The motorcade appeared. Nacho stepped closer, pushing between the crowds gathered there. Of course, not one placard in sight, not one person protesting. Sure, you could risk the smaller fines, but why?
So you could get thrown in jail? People had families to take care of, problems of their own. And the rat-race didn't even leave them enough time to breathe and evaluate their bonds.

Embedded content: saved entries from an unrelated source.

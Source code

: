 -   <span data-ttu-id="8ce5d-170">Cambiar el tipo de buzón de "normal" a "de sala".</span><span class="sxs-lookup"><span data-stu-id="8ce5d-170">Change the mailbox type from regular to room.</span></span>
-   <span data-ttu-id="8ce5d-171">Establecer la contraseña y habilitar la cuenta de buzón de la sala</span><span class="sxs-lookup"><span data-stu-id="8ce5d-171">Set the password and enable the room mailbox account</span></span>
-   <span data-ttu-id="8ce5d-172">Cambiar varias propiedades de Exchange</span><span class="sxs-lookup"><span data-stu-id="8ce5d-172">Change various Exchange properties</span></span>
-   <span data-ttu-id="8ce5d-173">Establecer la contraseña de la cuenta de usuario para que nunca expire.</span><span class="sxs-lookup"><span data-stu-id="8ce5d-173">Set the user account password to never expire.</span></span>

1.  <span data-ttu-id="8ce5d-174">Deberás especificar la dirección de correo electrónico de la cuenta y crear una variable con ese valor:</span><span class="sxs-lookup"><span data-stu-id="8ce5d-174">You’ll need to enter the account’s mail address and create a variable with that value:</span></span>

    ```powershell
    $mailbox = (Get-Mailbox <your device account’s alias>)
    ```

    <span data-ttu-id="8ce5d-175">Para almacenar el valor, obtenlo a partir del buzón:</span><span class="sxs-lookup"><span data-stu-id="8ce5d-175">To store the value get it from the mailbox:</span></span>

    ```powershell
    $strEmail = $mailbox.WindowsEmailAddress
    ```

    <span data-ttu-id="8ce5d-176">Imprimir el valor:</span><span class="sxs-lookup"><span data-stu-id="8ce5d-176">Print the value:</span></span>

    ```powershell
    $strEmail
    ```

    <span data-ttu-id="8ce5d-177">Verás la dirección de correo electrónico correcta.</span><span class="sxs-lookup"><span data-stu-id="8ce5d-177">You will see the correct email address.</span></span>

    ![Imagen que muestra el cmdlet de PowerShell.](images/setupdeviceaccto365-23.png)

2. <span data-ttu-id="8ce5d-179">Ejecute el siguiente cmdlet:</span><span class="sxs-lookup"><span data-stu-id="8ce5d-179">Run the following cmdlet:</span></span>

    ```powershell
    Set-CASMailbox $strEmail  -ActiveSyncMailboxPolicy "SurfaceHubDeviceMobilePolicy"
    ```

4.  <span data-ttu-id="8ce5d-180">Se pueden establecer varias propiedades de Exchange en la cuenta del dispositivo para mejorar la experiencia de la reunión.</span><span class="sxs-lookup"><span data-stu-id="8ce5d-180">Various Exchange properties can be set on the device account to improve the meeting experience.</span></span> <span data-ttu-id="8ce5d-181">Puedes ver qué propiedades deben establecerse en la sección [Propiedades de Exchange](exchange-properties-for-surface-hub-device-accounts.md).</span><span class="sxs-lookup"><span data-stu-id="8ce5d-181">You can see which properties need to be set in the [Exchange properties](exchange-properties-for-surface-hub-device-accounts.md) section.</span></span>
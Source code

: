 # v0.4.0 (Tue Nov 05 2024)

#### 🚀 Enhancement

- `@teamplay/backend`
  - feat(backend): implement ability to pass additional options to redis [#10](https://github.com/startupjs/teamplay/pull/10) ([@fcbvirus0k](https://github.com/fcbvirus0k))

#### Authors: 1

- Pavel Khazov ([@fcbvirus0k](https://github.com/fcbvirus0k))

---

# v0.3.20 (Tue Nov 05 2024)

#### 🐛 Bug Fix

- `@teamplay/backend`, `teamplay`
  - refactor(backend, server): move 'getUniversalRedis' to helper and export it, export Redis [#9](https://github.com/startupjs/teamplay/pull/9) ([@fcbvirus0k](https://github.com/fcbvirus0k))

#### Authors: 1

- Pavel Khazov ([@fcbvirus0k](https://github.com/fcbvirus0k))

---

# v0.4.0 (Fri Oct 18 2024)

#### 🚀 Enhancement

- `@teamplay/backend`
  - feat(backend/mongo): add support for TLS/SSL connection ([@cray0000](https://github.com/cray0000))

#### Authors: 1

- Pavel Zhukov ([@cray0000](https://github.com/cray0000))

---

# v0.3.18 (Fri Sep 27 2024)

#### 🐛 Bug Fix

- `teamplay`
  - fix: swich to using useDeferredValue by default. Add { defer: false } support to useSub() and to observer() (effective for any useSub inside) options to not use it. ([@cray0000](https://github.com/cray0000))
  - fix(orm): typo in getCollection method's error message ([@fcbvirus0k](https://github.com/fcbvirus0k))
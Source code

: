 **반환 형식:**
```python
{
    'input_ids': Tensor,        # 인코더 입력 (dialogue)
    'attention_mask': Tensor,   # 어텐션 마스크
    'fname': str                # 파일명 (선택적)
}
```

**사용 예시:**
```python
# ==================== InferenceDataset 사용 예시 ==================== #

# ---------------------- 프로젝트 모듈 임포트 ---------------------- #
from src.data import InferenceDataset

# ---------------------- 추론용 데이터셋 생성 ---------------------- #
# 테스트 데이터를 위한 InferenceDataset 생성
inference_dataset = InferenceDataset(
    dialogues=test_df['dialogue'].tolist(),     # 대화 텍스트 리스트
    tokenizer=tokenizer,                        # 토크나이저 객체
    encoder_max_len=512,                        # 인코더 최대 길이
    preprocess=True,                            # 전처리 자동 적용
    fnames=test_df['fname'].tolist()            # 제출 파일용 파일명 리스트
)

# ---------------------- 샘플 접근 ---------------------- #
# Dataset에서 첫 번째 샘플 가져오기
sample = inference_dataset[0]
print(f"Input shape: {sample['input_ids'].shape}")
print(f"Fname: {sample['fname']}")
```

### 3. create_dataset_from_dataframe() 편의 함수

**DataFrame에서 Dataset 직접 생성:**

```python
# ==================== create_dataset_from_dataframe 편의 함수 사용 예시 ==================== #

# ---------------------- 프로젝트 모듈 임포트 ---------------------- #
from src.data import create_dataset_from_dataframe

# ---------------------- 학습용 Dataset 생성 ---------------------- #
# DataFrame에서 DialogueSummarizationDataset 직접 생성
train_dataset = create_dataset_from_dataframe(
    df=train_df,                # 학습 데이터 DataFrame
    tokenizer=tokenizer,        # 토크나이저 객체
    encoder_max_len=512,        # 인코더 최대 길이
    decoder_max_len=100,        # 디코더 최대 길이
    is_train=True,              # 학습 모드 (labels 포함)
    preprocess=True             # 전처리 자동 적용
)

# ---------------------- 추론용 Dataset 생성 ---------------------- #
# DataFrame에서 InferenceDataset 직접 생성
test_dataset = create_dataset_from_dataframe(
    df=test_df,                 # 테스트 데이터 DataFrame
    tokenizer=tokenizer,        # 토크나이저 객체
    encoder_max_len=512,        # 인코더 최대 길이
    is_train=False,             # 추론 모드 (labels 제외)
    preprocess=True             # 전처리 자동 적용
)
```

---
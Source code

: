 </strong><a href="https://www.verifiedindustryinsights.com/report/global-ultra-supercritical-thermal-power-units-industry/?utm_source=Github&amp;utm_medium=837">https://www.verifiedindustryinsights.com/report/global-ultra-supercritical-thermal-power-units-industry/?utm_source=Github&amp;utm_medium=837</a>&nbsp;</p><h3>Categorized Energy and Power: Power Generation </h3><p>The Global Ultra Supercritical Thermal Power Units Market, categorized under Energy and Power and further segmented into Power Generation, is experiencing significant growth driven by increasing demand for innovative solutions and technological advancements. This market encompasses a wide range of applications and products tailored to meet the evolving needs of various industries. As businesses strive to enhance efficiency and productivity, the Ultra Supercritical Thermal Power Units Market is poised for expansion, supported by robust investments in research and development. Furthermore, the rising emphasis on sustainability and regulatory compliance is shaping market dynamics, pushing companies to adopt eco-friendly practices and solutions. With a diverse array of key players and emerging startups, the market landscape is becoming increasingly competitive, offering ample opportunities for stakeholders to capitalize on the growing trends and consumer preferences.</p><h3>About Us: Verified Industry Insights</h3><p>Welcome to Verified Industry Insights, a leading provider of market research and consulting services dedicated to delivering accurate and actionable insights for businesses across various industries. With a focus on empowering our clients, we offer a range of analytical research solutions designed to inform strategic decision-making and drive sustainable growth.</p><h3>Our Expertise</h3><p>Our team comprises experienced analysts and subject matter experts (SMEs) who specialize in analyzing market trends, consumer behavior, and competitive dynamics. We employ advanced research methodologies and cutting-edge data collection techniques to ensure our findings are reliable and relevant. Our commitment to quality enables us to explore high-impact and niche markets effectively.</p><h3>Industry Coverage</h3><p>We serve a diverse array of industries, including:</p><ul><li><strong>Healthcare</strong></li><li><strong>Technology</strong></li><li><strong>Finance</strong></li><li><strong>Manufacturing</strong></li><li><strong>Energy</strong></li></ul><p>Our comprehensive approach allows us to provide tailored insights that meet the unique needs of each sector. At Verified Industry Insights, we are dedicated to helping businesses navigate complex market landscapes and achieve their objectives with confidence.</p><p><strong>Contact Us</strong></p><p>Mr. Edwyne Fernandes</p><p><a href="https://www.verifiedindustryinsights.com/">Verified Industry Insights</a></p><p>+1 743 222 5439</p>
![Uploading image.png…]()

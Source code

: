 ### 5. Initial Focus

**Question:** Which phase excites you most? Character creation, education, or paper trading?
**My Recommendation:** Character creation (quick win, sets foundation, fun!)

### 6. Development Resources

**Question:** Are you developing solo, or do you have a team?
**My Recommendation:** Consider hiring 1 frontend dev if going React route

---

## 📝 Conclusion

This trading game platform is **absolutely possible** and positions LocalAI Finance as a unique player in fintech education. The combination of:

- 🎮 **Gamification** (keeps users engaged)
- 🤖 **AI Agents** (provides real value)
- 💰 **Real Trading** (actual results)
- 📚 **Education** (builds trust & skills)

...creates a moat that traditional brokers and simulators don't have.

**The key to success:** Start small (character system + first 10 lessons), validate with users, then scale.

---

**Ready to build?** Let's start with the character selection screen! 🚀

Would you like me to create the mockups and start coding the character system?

The limo came close. It was now or never. Nacho wouldn't disappoint the others. He thumbed the trigger softly, it was ready. He was ready.
The motorcade went by him, and the target limo was nearly there.
Nearly...
Now.
Nacho pressed the button on his vest.
His jacked got ripped to shreds, exposing the electronics underneath. Light beams shot out of him in every direction. The people around him gasped and got startled. What was happening, their faces said.
Nacho opened his arms and looked up at the sky, watching the drones circle around him.
The holograms appeared. They held placards, they held signs. They waved them around in the typical protest's rhythm. The holograms were people, and they each protested the bill. Two thousand protesters, not one of them there, not one of them breaking the law. Only Nacho was breaking it, and he was going to get arrested for it. The instigator. The protest organiser. Upwards of 600.000 euro fine.
He could never pay that off.
The policia surrounded him as the holograms walked around, protesting peacefully, as was a Citizen's right. As it should be.
The politician looked at the protest from his protected limousine. He saw the people that told him not to sign.
Would it change his mind? Perhaps. Perhaps not.
But at least, the people had been heard.